Die Szenerie wurde von acht Kameras permanent überwacht. Nach Big Brother-Manier konnten Ausländer aus dem Container raus gewählt werden. Schlingensief rezitierte rund um die Uhr rassistische Texte. Aggressive Szenen spielten sich im Zentrum von Wien ab. Carmen Brucic hat das Buch zur Aktion gestaltet, gemeinsam mit Jeanette Müller, mit der sie damals im Künstlerinnenkollektiv „Heavy Girls Lighten“ zusammen gearbeitet hat.

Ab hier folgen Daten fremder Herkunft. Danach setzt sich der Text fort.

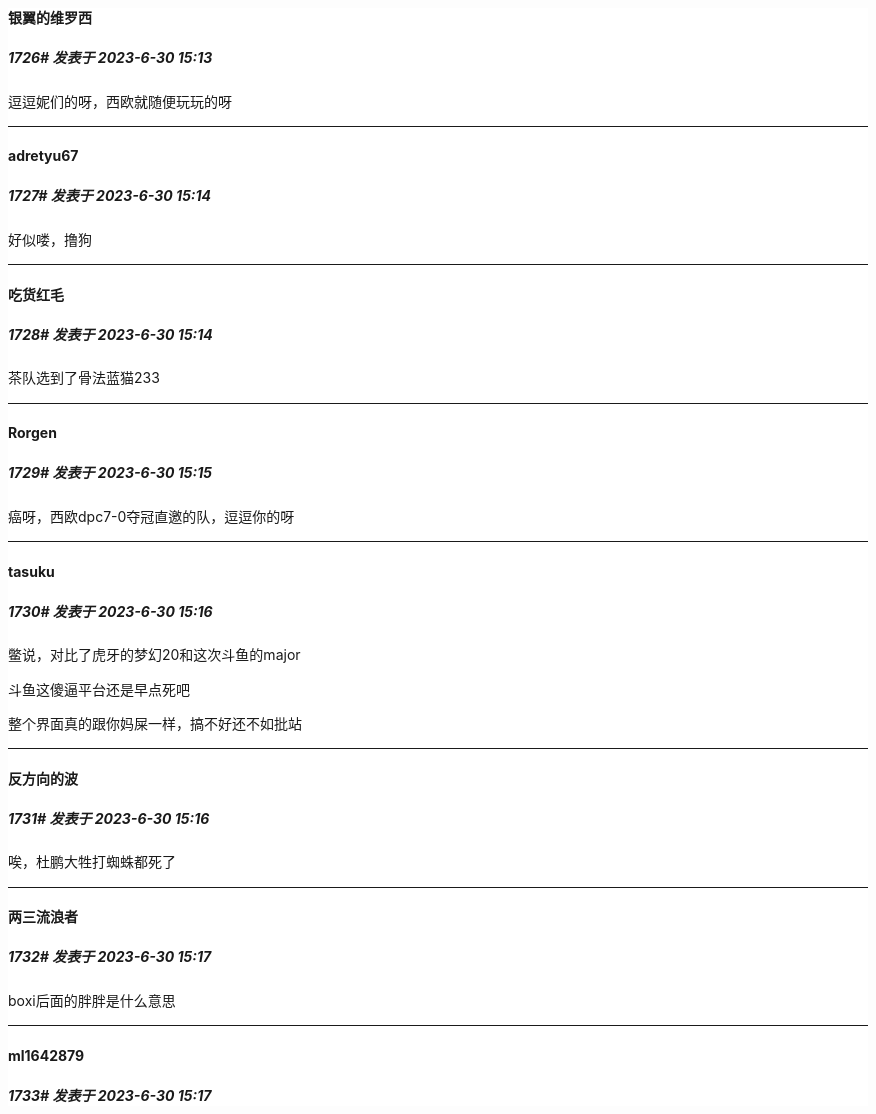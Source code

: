 ####  银翼的维罗西  
##### 1726#       发表于 2023-6-30 15:13

逗逗妮们的呀，西欧就随便玩玩的呀


*****

####  adretyu67  
##### 1727#       发表于 2023-6-30 15:14

好似喽，撸狗

*****

####  吃货红毛  
##### 1728#       发表于 2023-6-30 15:14

茶队选到了骨法蓝猫233

*****

####  Rorgen  
##### 1729#       发表于 2023-6-30 15:15

癌呀，西欧dpc7-0夺冠直邀的队，逗逗你的呀

*****

####  tasuku  
##### 1730#       发表于 2023-6-30 15:16

鳖说，对比了虎牙的梦幻20和这次斗鱼的major

斗鱼这傻逼平台还是早点死吧

整个界面真的跟你妈屎一样，搞不好还不如批站

*****

####  反方向的波  
##### 1731#       发表于 2023-6-30 15:16

唉，杜鹏大牲打蜘蛛都死了

*****

####  两三流浪者  
##### 1732#       发表于 2023-6-30 15:17

boxi后面的胖胖是什么意思

*****

####  ml1642879  
##### 1733#       发表于 2023-6-30 15:17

Ihre Diplomarbeit über „Die liebeskranke Gesellschaft“ inszenierte Carmen Brucic als „Lovepangs-Kongress“ in Zusammenarbeit mit Schlingensief und anderen Künstlerinnen und Künstlern in Berlin an der Volksbühne am Rosa Luxemburg Platz. Das Thema kam an, mehr als 1.000 Stadtbewohner nahmen an der künstlerischen Auseinandersetzung mit den eigenen Liebesqualen teil.
Schlingensief am Zenit in Bayreuth
2003 bekam Christoph Schlingensief überraschend die Einladung, die Oper „Parsifal“ in Bayreuth zu inszenieren. Der Künstler, der schon in jungen Jahren mit Super 8 Filmen experimentiert hatte und sich selbst zeitlebens als Filmemacher bezeichnete, fühlte sich durch den Ruf als Opernregisseur auf den Grünen Hügel geadelt.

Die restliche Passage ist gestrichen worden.